#### [Task directions]
An exact copy of the records is needed; please leave the images out.

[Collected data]
Content starts

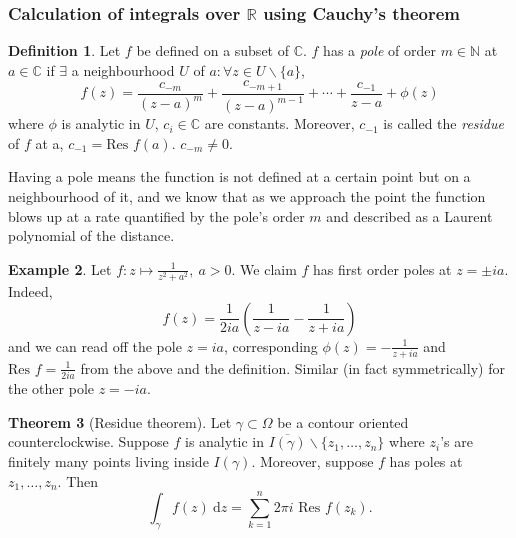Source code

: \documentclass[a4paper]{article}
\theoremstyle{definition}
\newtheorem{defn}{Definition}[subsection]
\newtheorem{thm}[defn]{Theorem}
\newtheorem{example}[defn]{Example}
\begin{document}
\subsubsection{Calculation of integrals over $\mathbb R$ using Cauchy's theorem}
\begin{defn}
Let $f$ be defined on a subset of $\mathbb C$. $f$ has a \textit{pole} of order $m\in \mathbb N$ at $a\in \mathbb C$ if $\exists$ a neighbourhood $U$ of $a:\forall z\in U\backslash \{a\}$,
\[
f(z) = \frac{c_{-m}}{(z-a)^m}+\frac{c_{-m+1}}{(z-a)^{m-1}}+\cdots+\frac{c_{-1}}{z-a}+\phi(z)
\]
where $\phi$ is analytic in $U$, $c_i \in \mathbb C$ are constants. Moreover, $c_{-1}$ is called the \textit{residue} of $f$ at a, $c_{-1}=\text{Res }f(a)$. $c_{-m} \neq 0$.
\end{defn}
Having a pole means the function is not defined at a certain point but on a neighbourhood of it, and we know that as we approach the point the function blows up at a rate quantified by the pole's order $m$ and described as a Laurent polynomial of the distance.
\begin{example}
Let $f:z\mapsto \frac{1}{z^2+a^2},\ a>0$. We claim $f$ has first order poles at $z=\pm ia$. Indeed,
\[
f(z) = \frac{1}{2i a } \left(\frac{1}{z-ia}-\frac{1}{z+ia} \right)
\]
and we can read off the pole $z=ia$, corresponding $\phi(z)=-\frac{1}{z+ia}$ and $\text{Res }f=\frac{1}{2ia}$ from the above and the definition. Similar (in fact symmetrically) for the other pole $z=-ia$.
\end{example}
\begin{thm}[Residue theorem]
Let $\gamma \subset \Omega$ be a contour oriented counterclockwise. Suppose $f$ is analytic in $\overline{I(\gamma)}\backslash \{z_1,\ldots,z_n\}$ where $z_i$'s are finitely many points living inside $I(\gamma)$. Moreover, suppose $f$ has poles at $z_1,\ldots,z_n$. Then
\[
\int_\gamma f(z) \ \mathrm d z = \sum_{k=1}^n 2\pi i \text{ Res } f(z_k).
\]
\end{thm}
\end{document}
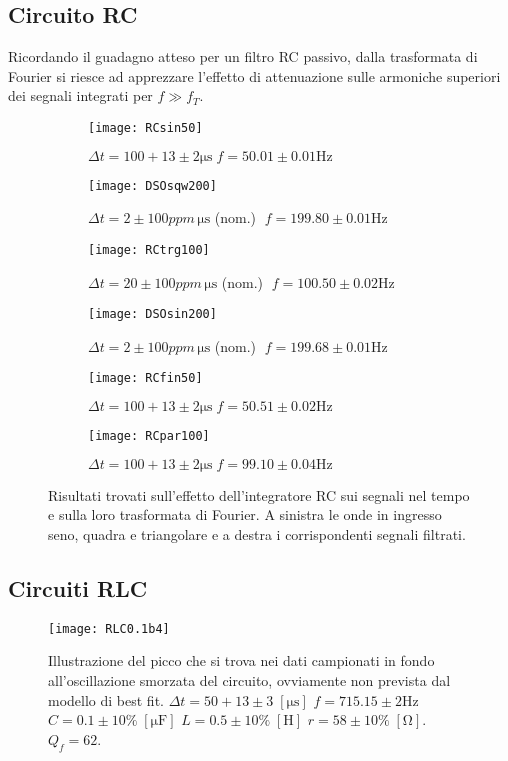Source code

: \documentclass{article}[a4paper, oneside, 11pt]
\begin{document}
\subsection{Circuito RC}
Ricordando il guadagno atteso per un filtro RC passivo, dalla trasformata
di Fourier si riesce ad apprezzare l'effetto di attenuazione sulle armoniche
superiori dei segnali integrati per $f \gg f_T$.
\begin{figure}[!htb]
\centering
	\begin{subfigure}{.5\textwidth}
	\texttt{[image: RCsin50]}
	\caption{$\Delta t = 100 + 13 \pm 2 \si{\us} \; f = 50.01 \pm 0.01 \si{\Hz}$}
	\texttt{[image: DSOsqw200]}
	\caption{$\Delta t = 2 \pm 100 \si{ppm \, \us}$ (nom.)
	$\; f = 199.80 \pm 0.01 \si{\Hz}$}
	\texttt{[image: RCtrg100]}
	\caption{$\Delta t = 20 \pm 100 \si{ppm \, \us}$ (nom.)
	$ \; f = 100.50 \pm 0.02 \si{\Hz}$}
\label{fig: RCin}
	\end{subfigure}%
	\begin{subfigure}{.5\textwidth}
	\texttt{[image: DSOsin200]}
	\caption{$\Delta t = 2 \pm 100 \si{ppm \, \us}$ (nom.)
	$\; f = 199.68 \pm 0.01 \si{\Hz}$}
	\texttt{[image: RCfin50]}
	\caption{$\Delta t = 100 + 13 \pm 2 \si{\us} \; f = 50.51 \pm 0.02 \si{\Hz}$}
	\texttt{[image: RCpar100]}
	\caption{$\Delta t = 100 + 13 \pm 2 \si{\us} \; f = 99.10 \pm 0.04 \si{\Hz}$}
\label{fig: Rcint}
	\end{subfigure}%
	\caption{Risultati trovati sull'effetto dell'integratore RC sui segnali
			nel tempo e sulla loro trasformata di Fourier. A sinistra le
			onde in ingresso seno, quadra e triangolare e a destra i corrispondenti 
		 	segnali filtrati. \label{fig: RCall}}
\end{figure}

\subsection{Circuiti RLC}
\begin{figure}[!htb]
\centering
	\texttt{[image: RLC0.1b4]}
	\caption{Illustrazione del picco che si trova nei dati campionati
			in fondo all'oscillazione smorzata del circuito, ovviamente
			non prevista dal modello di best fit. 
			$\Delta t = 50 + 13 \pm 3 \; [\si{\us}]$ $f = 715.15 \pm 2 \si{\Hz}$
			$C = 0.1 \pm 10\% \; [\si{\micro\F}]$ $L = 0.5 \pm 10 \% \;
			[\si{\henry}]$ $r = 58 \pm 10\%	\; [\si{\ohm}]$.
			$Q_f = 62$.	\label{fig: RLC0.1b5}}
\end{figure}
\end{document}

Content ends

#### [Answer box]
Source code

: \documentclass[a4paper]{article}
\theoremstyle{definition}
\newtheorem{defn}{Definition}[subsection]
\newtheorem{thm}[defn]{Theorem}
\newtheorem{example}[defn]{Example}
\begin{document}
\subsubsection{Calculation of integrals over $\mathbb R$ using Cauchy's theorem}
\begin{defn}
Let $f$ be defined on a subset of $\mathbb C$. $f$ has a \textit{pole} of order $m\in \mathbb N$ at $a\in \mathbb C$ if $\exists$ a neighbourhood $U$ of $a:\forall z\in U\backslash \{a\}$,
\[
f(z) = \frac{c_{-m}}{(z-a)^m}+\frac{c_{-m+1}}{(z-a)^{m-1}}+\cdots+\frac{c_{-1}}{z-a}+\phi(z)
\]
where $\phi$ is analytic in $U$, $c_i \in \mathbb C$ are constants. Moreover, $c_{-1}$ is called the \textit{residue} of $f$ at a, $c_{-1}=\text{Res }f(a)$. $c_{-m} \neq 0$.
\end{defn}
Having a pole means the function is not defined at a certain point but on a neighbourhood of it, and we know that as we approach the point the function blows up at a rate quantified by the pole's order $m$ and described as a Laurent polynomial of the distance.
\begin{example}
Let $f:z\mapsto \frac{1}{z^2+a^2},\ a>0$. We claim $f$ has first order poles at $z=\pm ia$. Indeed,
\[
f(z) = \frac{1}{2i a } \left(\frac{1}{z-ia}-\frac{1}{z+ia} \right)
\]
and we can read off the pole $z=ia$, corresponding $\phi(z)=-\frac{1}{z+ia}$ and $\text{Res }f=\frac{1}{2ia}$ from the above and the definition. Similar (in fact symmetrically) for the other pole $z=-ia$.
\end{example}
\begin{thm}[Residue theorem]
Let $\gamma \subset \Omega$ be a contour oriented counterclockwise. Suppose $f$ is analytic in $\overline{I(\gamma)}\backslash \{z_1,\ldots,z_n\}$ where $z_i$'s are finitely many points living inside $I(\gamma)$. Moreover, suppose $f$ has poles at $z_1,\ldots,z_n$. Then
\[
\int_\gamma f(z) \ \mathrm d z = \sum_{k=1}^n 2\pi i \text{ Res } f(z_k).
\]
\end{thm}
\end{document}
Source code

: \documentclass{article}[a4paper, oneside, 11pt]
\begin{document}
\subsection{Circuito RC}
Ricordando il guadagno atteso per un filtro RC passivo, dalla trasformata
di Fourier si riesce ad apprezzare l'effetto di attenuazione sulle armoniche
superiori dei segnali integrati per $f \gg f_T$.
\begin{figure}[!htb]
\centering
	\begin{subfigure}{.5\textwidth}
	\texttt{[image: RCsin50]}
	\caption{$\Delta t = 100 + 13 \pm 2 \si{\us} \; f = 50.01 \pm 0.01 \si{\Hz}$}
	\texttt{[image: DSOsqw200]}
	\caption{$\Delta t = 2 \pm 100 \si{ppm \, \us}$ (nom.)
	$\; f = 199.80 \pm 0.01 \si{\Hz}$}
	\texttt{[image: RCtrg100]}
	\caption{$\Delta t = 20 \pm 100 \si{ppm \, \us}$ (nom.)
	$ \; f = 100.50 \pm 0.02 \si{\Hz}$}
\label{fig: RCin}
	\end{subfigure}%
	\begin{subfigure}{.5\textwidth}
	\texttt{[image: DSOsin200]}
	\caption{$\Delta t = 2 \pm 100 \si{ppm \, \us}$ (nom.)
	$\; f = 199.68 \pm 0.01 \si{\Hz}$}
	\texttt{[image: RCfin50]}
	\caption{$\Delta t = 100 + 13 \pm 2 \si{\us} \; f = 50.51 \pm 0.02 \si{\Hz}$}
	\texttt{[image: RCpar100]}
	\caption{$\Delta t = 100 + 13 \pm 2 \si{\us} \; f = 99.10 \pm 0.04 \si{\Hz}$}
\label{fig: Rcint}
	\end{subfigure}%
	\caption{Risultati trovati sull'effetto dell'integratore RC sui segnali
			nel tempo e sulla loro trasformata di Fourier. A sinistra le
			onde in ingresso seno, quadra e triangolare e a destra i corrispondenti 
		 	segnali filtrati. \label{fig: RCall}}
\end{figure}

\subsection{Circuiti RLC}
\begin{figure}[!htb]
\centering
	\texttt{[image: RLC0.1b4]}
	\caption{Illustrazione del picco che si trova nei dati campionati
			in fondo all'oscillazione smorzata del circuito, ovviamente
			non prevista dal modello di best fit. 
			$\Delta t = 50 + 13 \pm 3 \; [\si{\us}]$ $f = 715.15 \pm 2 \si{\Hz}$
			$C = 0.1 \pm 10\% \; [\si{\micro\F}]$ $L = 0.5 \pm 10 \% \;
			[\si{\henry}]$ $r = 58 \pm 10\%	\; [\si{\ohm}]$.
			$Q_f = 62$.	\label{fig: RLC0.1b5}}
\end{figure}
\end{document}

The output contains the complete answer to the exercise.